- Как мне убедить тебя в том, что я говорю правду? – бабушка устало, обречённо всплеснула руками. – И дело не в самих твоих фантазиях, в твоих снах, спи, коли уж жизнь реальная не удалась. Просто доктор сказал, что ты можешь однажды и вовсе не вернуться. Остаться навсегда там, в своём придуманном мире.

- Никак, - постаралась я ответить максимально жёстко. Не стану её жалеть, не стану обращать внимания на её слёзы. Разве она меня жалеет сейчас, обманывая. – К тому же, кроме причитаний у тебя нет ни одного аргумента, ни одного доказательства. Где фотографии колченогой Зины? Где Зина ребёнок, подросток, молодая девушка? Где я в обнимку с любящим дедом на фоне Болотово, нашего, по твоим словам, родного города? Заметь, бабуль, я не требую показать мне документы и выписки из лечебниц. СГБ, скорее всего состряпало их сразу после отмены казни. Генералу Карпееву ещё и не такое подвластно.

- Ты не любила фотографироваться и сейчас не любишь, - плечи бабушки обречённо опустились, и вся она съёжилась, будто- бы стала меньше ростом.

- Я понимаю тебя, Зина, - врачиха склонила на бок голову. Толстенький чёрненький пуделёк. Такие, как она должны внушать окружающем доверие, успокаивать своим безобидным, смешным видом. Вот только я уже никому не верю ни тёткам с внешностью милых собачек, ни красоткам с грацией пантеры, ни даже собственной бабушке. – Когда живёшь в обоих мирах, то волей- неволей, начинаешь путаться, сомневаться, а какой из них истинный? Я наблюдаю течение твоей болезни с самого начала, и каждый раз, после очередного приступа нам с Агнессой Дмитриевной приходится доказывать тебе, что ты не Инга, а Зинаида. Я предложила Агнессе Дмитриевне вести дневник твоих снов. После психотерапии, тебе всегда становится легче, ты начинаешь различать, где сон, а где явь и можешь рассказать о своём придуманном мире. Вероятно, ты создала его для себя после психологической травмы. Агнесса Дмитриевна, принесите дневник.

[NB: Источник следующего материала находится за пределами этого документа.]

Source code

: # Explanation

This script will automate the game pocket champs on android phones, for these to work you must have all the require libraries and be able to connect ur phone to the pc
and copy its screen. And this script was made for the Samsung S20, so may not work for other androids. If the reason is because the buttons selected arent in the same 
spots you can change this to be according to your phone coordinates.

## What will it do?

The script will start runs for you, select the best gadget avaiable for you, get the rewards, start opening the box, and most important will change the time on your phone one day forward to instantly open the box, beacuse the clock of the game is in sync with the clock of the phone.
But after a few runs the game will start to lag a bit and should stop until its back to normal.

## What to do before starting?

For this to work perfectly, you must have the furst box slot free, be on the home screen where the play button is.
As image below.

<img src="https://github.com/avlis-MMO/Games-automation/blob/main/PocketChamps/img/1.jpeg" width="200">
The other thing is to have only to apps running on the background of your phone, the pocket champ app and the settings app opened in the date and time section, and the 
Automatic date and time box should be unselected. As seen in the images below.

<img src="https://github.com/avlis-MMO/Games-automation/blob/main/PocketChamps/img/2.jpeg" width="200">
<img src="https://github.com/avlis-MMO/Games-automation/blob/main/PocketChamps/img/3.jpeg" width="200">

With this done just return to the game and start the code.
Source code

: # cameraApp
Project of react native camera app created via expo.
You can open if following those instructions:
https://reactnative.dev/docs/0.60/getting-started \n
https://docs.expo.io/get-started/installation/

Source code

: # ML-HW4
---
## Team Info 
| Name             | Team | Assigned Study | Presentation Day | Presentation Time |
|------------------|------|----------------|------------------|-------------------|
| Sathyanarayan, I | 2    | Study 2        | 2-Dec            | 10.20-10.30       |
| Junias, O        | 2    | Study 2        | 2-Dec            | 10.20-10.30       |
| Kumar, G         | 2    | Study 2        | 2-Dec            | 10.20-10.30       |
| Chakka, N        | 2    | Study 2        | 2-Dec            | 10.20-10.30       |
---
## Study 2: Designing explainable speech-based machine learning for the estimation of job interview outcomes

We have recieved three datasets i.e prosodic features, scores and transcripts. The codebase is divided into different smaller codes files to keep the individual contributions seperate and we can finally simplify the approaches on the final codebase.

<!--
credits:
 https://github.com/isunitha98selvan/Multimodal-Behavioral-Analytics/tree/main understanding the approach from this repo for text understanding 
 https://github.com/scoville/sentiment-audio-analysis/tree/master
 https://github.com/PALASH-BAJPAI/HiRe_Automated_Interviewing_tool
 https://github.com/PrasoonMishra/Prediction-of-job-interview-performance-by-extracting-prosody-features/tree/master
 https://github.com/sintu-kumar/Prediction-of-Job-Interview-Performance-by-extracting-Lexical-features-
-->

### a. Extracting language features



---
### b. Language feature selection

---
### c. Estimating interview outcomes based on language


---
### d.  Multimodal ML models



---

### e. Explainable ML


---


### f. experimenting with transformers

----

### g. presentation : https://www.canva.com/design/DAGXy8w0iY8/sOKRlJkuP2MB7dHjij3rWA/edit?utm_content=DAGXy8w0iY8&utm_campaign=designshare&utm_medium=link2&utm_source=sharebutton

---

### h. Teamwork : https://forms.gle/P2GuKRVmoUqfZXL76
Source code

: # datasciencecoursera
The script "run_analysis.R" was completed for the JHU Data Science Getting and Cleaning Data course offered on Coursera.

Старушка ненадолго вышла. Я же слезла с кровати и проковыляла к окну. Во дворе бегало несколько грязных, жирных куриц и один петух, с куцым хвостом и порванным гребнем. Гремя ведром к колодцу отправилась соседка.

Не может быть, чтобы вся моя жизнь на поверку оказалась лишь пустой фантазией. А если даже и так, то я с уд овольствием останусь в них, там где мои ноги здоровы, где меня любят, где я нужна. Стоп! Я что, поверила?

Бабушка вернулась, неся в руках какую то папку, пожелтевшую от времени, с грязными завязками, неопределённого цвета. И эта неказистая папка что- то всколыхнула в моём сознании. Эти же морщинистые руки, расплетающие узел тесёмок, надпись «Дело», синяя тетрадка внутри. За окном колючая голубизна морозного неба, свет дневного, холодного, но такого яркого солнца растекается по верхушкам тополей, застывших за окном. Я сижу на полу, подо мной видавший виды протёртый ковёр. Бабушка открывает папку, достаёт тетрадь и что- то пишет, а я с завистью смотрю в экран телевизора, где звёзды отечественного шоу бизнеса яркие и весёлые продолжают поздравлять свободное человечество с новым годом. Поворачивается в замочной скважине ключ, раздаются тяжёлые шаги в прихожей, и в комнату входит дед – генерал Карпеев, внося с собой свежий морозный дух зимней улицы. Он целует в щёку бабушку, потом меня.

- Ну и болото наше Болотово, простите за каламбур, - смеётся дед. – Полтора часа от завода до дома добирался.

- Поешь, Ярушка, - начинает суетиться бабушка. – Мы с Зинаидой уже пообедали.

Откуда это? Причём тут завод? Карпеев же всегда в СГБ служил? А разве мы когда не- будь жили в Болотово? И почему это воспоминание настолько яркое, чёткое, со звуками цветами и запахами?

- Вот, - сказала она, водружая папку на протёртое сидение стула.

Старческие пальцы, нервно дрожа и путаясь не без труда расплели узел, и на свет выпало несколько исписанных детской рукой листов.

- Помнишь повесть «Не для тебя моя кровь»? Когда тебе было тринадцать лет, ты решила написать свою версию этого произведения, только без приставки «Не». Тебе очень нравился главный злодей, и в своей книге ты решила сделать его добрым. Как звали героя этой повести, а Зиночка?- бабушка смотрела печально, виновато,. Психотерапевт кивала в такт её словам.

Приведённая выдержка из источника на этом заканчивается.